Items listed in a dataset:

┄┄┄┄┄┄

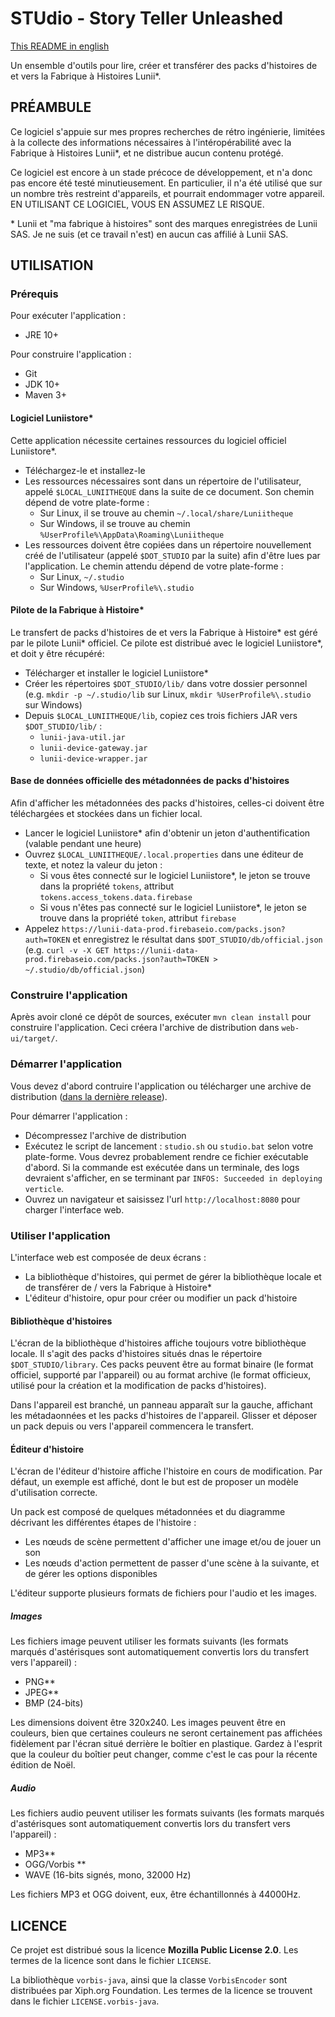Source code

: STUdio - Story Teller Unleashed
===============================

[This README in english](README.md)

Un ensemble d'outils pour lire, créer et transférer des packs d'histoires de et vers la Fabrique à Histoires Lunii\*.


PRÉAMBULE
---------

Ce logiciel s'appuie sur mes propres recherches de rétro ingénierie, limitées à la collecte des informations nécessaires à l'intéropérabilité avec la Fabrique à Histoires Lunii\*, et ne distribue aucun contenu protégé.

Ce logiciel est encore à un stade précoce de développement, et n'a donc pas encore été testé minutieusement. En particulier, il n'a été utilisé que sur un nombre très restreint d'appareils, et pourrait endommager votre appareil. EN UTILISANT CE LOGICIEL, VOUS EN ASSUMEZ LE RISQUE.

\* Lunii et "ma fabrique à histoires" sont des marques enregistrées de Lunii SAS. Je ne suis (et ce travail n'est) en aucun cas affilié à Lunii SAS.


UTILISATION
-----------

### Prérequis

Pour exécuter l'application :
* JRE 10+

Pour construire l'application :
* Git
* JDK 10+
* Maven 3+

#### Logiciel Luniistore\*

Cette application nécessite certaines ressources du logiciel officiel Luniistore\*.

* Téléchargez-le et installez-le
* Les ressources nécessaires sont dans un répertoire de l'utilisateur, appelé `$LOCAL_LUNIITHEQUE` dans la suite de ce document. Son chemin dépend de votre plate-forme :
  * Sur Linux, il se trouve au chemin `~/.local/share/Luniitheque`
  * Sur Windows, il se trouve au chemin `%UserProfile%\AppData\Roaming\Luniitheque`
* Les ressources doivent être copiées dans un répertoire nouvellement créé de l'utilisateur (appelé `$DOT_STUDIO` par la suite) afin d'être lues par l'application. Le chemin attendu dépend de votre plate-forme :
  * Sur Linux, `~/.studio`
  * Sur Windows, `%UserProfile%\.studio`

#### Pilote de la Fabrique à Histoire\*

Le transfert de packs d'histoires de et vers la Fabrique à Histoire\* est géré par le pilote Lunii\* officiel. Ce pilote
est distribué avec le logiciel Luniistore\*, et doit y être récupéré:

* Télécharger et installer le logiciel Luniistore\*
* Créer les répertoires `$DOT_STUDIO/lib/` dans votre dossier personnel (e.g. `mkdir -p ~/.studio/lib` sur Linux, `mkdir %UserProfile%\.studio` sur Windows)
* Depuis `$LOCAL_LUNIITHEQUE/lib`, copiez ces trois fichiers JAR vers `$DOT_STUDIO/lib/` :
  * `lunii-java-util.jar`
  * `lunii-device-gateway.jar`
  * `lunii-device-wrapper.jar`

#### Base de données officielle des métadonnées de packs d'histoires

Afin d'afficher les métadonnées des packs d'histoires, celles-ci doivent être téléchargées et stockées dans un fichier local.

* Lancer le logiciel Luniistore\* afin d'obtenir un jeton d'authentification (valable pendant une heure)
* Ouvrez `$LOCAL_LUNIITHEQUE/.local.properties` dans une éditeur de texte, et notez la valeur du jeton :
  * Si vous êtes connecté sur le logiciel Luniistore\*, le jeton se trouve dans la propriété `tokens`, attribut `tokens.access_tokens.data.firebase`
  * Si vous n'êtes pas connecté sur le logiciel Luniistore\*, le jeton se trouve dans la propriété `token`, attribut `firebase`
* Appelez `https://lunii-data-prod.firebaseio.com/packs.json?auth=TOKEN` et enregistrez le résultat dans `$DOT_STUDIO/db/official.json` (e.g. `curl -v -X GET https://lunii-data-prod.firebaseio.com/packs.json?auth=TOKEN > ~/.studio/db/official.json`)

### Construire l'application

Après avoir cloné ce dépôt de sources, exécuter `mvn clean install` pour construire l'application. Ceci créera l'archive de distribution dans `web-ui/target/`.

### Démarrer l'application

Vous devez d'abord contruire l'application ou télécharger une archive de distribution ([dans la dernière release](https://github.com/marian-m12l/studio/releases/latest)).

Pour démarrer l'application :
* Décompressez l'archive de distribution
* Exécutez le script de lancement : `studio.sh` ou `studio.bat` selon votre plate-forme. Vous devrez probablement rendre ce fichier exécutable d'abord.
Si la commande est exécutée dans un terminale, des logs devraient s'afficher, en se terminant par `INFOS: Succeeded in deploying verticle`.
* Ouvrez un navigateur et saisissez l'url `http://localhost:8080` pour charger l'interface web.

### Utiliser l'application

L'interface web est composée de deux écrans :

* La bibliothèque d'histoires, qui permet de gérer la bibliothèque locale et de transférer de / vers la Fabrique à Histoire\* 
* L'éditeur d'histoire, opur pour créer ou modifier un pack d'histoire

#### Bibliothèque d'histoires

L'écran de la bibliothèque d'histoires affiche toujours votre bibliothèque locale. Il s'agit des packs d'histoires situés dnas le répertoire `$DOT_STUDIO/library`. Ces packs peuvent être au format binaire (le format officiel, supporté par l'appareil) ou au format archive (le format officieux, utilisé pour la création et la modification de packs d'histoires).

Dans l'appareil est branché, un panneau apparaît sur la gauche, affichant les métadaonnées et les packs d'histoires de l'appareil. Glisser et déposer un pack depuis ou vers l'appareil commencera le transfert.

#### Éditeur d'histoire

L'écran de l'éditeur d'histoire affiche l'histoire en cours de modification. Par défaut, un exemple est affiché, dont le but est de proposer un modèle d'utilisation correcte.

Un pack est composé de quelques métadonnées et du diagramme décrivant les différentes étapes de l'histoire :

* Les nœuds de scène permettent d'afficher une image et/ou de jouer un son
* Les nœuds d'action permettent de passer d'une scène à la suivante, et de gérer les options disponibles

L'éditeur supporte plusieurs formats de fichiers pour l'audio et les images.

##### Images

Les fichiers image peuvent utiliser les formats suivants (les formats marqués d'astérisques sont automatiquement
convertis lors du transfert vers l'appareil) :
* PNG\*\*
* JPEG\*\*
* BMP (24-bits)

Les dimensions doivent être 320x240. Les images peuvent être en couleurs, bien que certaines couleurs ne seront
certainement pas affichées fidèlement par l'écran situé derrière le boîtier en plastique. Gardez à l'esprit que la
couleur du boîtier peut changer, comme c'est le cas pour la récente édition de Noël.

##### Audio

Les fichiers audio peuvent utiliser les formats suivants (les formats marqués d'astérisques sont automatiquement
convertis lors du transfert vers l'appareil) :
* MP3\*\*
* OGG/Vorbis \*\*
* WAVE (16-bits signés, mono, 32000 Hz)

Les fichiers MP3 et OGG doivent, eux, être échantillonnés à 44000Hz.


LICENCE
-------

Ce projet est distribué sous la licence **Mozilla Public License 2.0**. Les termes de la licence sont dans le
fichier `LICENSE`.

La bibliothèque `vorbis-java`, ainsi que la classe `VorbisEncoder` sont distribuées par Xiph.org Foundation. Les termes
de la licence se trouvent dans le fichier `LICENSE.vorbis-java`.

┄┄┄┄┄┄

The problem:
Without including any picture, set down every line above exactly as it stands.

Task answer:
Source code

: STUdio - Story Teller Unleashed
===============================

[This README in english](README.md)

Un ensemble d'outils pour lire, créer et transférer des packs d'histoires de et vers la Fabrique à Histoires Lunii\*.


PRÉAMBULE
---------

Ce logiciel s'appuie sur mes propres recherches de rétro ingénierie, limitées à la collecte des informations nécessaires à l'intéropérabilité avec la Fabrique à Histoires Lunii\*, et ne distribue aucun contenu protégé.

Ce logiciel est encore à un stade précoce de développement, et n'a donc pas encore été testé minutieusement. En particulier, il n'a été utilisé que sur un nombre très restreint d'appareils, et pourrait endommager votre appareil. EN UTILISANT CE LOGICIEL, VOUS EN ASSUMEZ LE RISQUE.

\* Lunii et "ma fabrique à histoires" sont des marques enregistrées de Lunii SAS. Je ne suis (et ce travail n'est) en aucun cas affilié à Lunii SAS.


UTILISATION
-----------

### Prérequis

Pour exécuter l'application :
* JRE 10+

Pour construire l'application :
* Git
* JDK 10+
* Maven 3+

#### Logiciel Luniistore\*

Cette application nécessite certaines ressources du logiciel officiel Luniistore\*.

* Téléchargez-le et installez-le
* Les ressources nécessaires sont dans un répertoire de l'utilisateur, appelé `$LOCAL_LUNIITHEQUE` dans la suite de ce document. Son chemin dépend de votre plate-forme :
  * Sur Linux, il se trouve au chemin `~/.local/share/Luniitheque`
  * Sur Windows, il se trouve au chemin `%UserProfile%\AppData\Roaming\Luniitheque`
* Les ressources doivent être copiées dans un répertoire nouvellement créé de l'utilisateur (appelé `$DOT_STUDIO` par la suite) afin d'être lues par l'application. Le chemin attendu dépend de votre plate-forme :
  * Sur Linux, `~/.studio`
  * Sur Windows, `%UserProfile%\.studio`

#### Pilote de la Fabrique à Histoire\*

Le transfert de packs d'histoires de et vers la Fabrique à Histoire\* est géré par le pilote Lunii\* officiel. Ce pilote
est distribué avec le logiciel Luniistore\*, et doit y être récupéré:

* Télécharger et installer le logiciel Luniistore\*
* Créer les répertoires `$DOT_STUDIO/lib/` dans votre dossier personnel (e.g. `mkdir -p ~/.studio/lib` sur Linux, `mkdir %UserProfile%\.studio` sur Windows)
* Depuis `$LOCAL_LUNIITHEQUE/lib`, copiez ces trois fichiers JAR vers `$DOT_STUDIO/lib/` :
  * `lunii-java-util.jar`
  * `lunii-device-gateway.jar`
  * `lunii-device-wrapper.jar`

#### Base de données officielle des métadonnées de packs d'histoires

Afin d'afficher les métadonnées des packs d'histoires, celles-ci doivent être téléchargées et stockées dans un fichier local.

* Lancer le logiciel Luniistore\* afin d'obtenir un jeton d'authentification (valable pendant une heure)
* Ouvrez `$LOCAL_LUNIITHEQUE/.local.properties` dans une éditeur de texte, et notez la valeur du jeton :
  * Si vous êtes connecté sur le logiciel Luniistore\*, le jeton se trouve dans la propriété `tokens`, attribut `tokens.access_tokens.data.firebase`
  * Si vous n'êtes pas connecté sur le logiciel Luniistore\*, le jeton se trouve dans la propriété `token`, attribut `firebase`
* Appelez `https://lunii-data-prod.firebaseio.com/packs.json?auth=TOKEN` et enregistrez le résultat dans `$DOT_STUDIO/db/official.json` (e.g. `curl -v -X GET https://lunii-data-prod.firebaseio.com/packs.json?auth=TOKEN > ~/.studio/db/official.json`)

### Construire l'application

Après avoir cloné ce dépôt de sources, exécuter `mvn clean install` pour construire l'application. Ceci créera l'archive de distribution dans `web-ui/target/`.

### Démarrer l'application

Vous devez d'abord contruire l'application ou télécharger une archive de distribution ([dans la dernière release](https://github.com/marian-m12l/studio/releases/latest)).

Pour démarrer l'application :
* Décompressez l'archive de distribution
* Exécutez le script de lancement : `studio.sh` ou `studio.bat` selon votre plate-forme. Vous devrez probablement rendre ce fichier exécutable d'abord.
Si la commande est exécutée dans un terminale, des logs devraient s'afficher, en se terminant par `INFOS: Succeeded in deploying verticle`.
* Ouvrez un navigateur et saisissez l'url `http://localhost:8080` pour charger l'interface web.

### Utiliser l'application

L'interface web est composée de deux écrans :

* La bibliothèque d'histoires, qui permet de gérer la bibliothèque locale et de transférer de / vers la Fabrique à Histoire\* 
* L'éditeur d'histoire, opur pour créer ou modifier un pack d'histoire

#### Bibliothèque d'histoires

L'écran de la bibliothèque d'histoires affiche toujours votre bibliothèque locale. Il s'agit des packs d'histoires situés dnas le répertoire `$DOT_STUDIO/library`. Ces packs peuvent être au format binaire (le format officiel, supporté par l'appareil) ou au format archive (le format officieux, utilisé pour la création et la modification de packs d'histoires).

Dans l'appareil est branché, un panneau apparaît sur la gauche, affichant les métadaonnées et les packs d'histoires de l'appareil. Glisser et déposer un pack depuis ou vers l'appareil commencera le transfert.

#### Éditeur d'histoire

L'écran de l'éditeur d'histoire affiche l'histoire en cours de modification. Par défaut, un exemple est affiché, dont le but est de proposer un modèle d'utilisation correcte.

Un pack est composé de quelques métadonnées et du diagramme décrivant les différentes étapes de l'histoire :

* Les nœuds de scène permettent d'afficher une image et/ou de jouer un son
* Les nœuds d'action permettent de passer d'une scène à la suivante, et de gérer les options disponibles

L'éditeur supporte plusieurs formats de fichiers pour l'audio et les images.

##### Images

Les fichiers image peuvent utiliser les formats suivants (les formats marqués d'astérisques sont automatiquement
convertis lors du transfert vers l'appareil) :
* PNG\*\*
* JPEG\*\*
* BMP (24-bits)

Les dimensions doivent être 320x240. Les images peuvent être en couleurs, bien que certaines couleurs ne seront
certainement pas affichées fidèlement par l'écran situé derrière le boîtier en plastique. Gardez à l'esprit que la
couleur du boîtier peut changer, comme c'est le cas pour la récente édition de Noël.

##### Audio

Les fichiers audio peuvent utiliser les formats suivants (les formats marqués d'astérisques sont automatiquement
convertis lors du transfert vers l'appareil) :
* MP3\*\*
* OGG/Vorbis \*\*
* WAVE (16-bits signés, mono, 32000 Hz)

Les fichiers MP3 et OGG doivent, eux, être échantillonnés à 44000Hz.


LICENCE
-------

Ce projet est distribué sous la licence **Mozilla Public License 2.0**. Les termes de la licence sont dans le
fichier `LICENSE`.

La bibliothèque `vorbis-java`, ainsi que la classe `VorbisEncoder` sont distribuées par Xiph.org Foundation. Les termes
de la licence se trouvent dans le fichier `LICENSE.vorbis-java`.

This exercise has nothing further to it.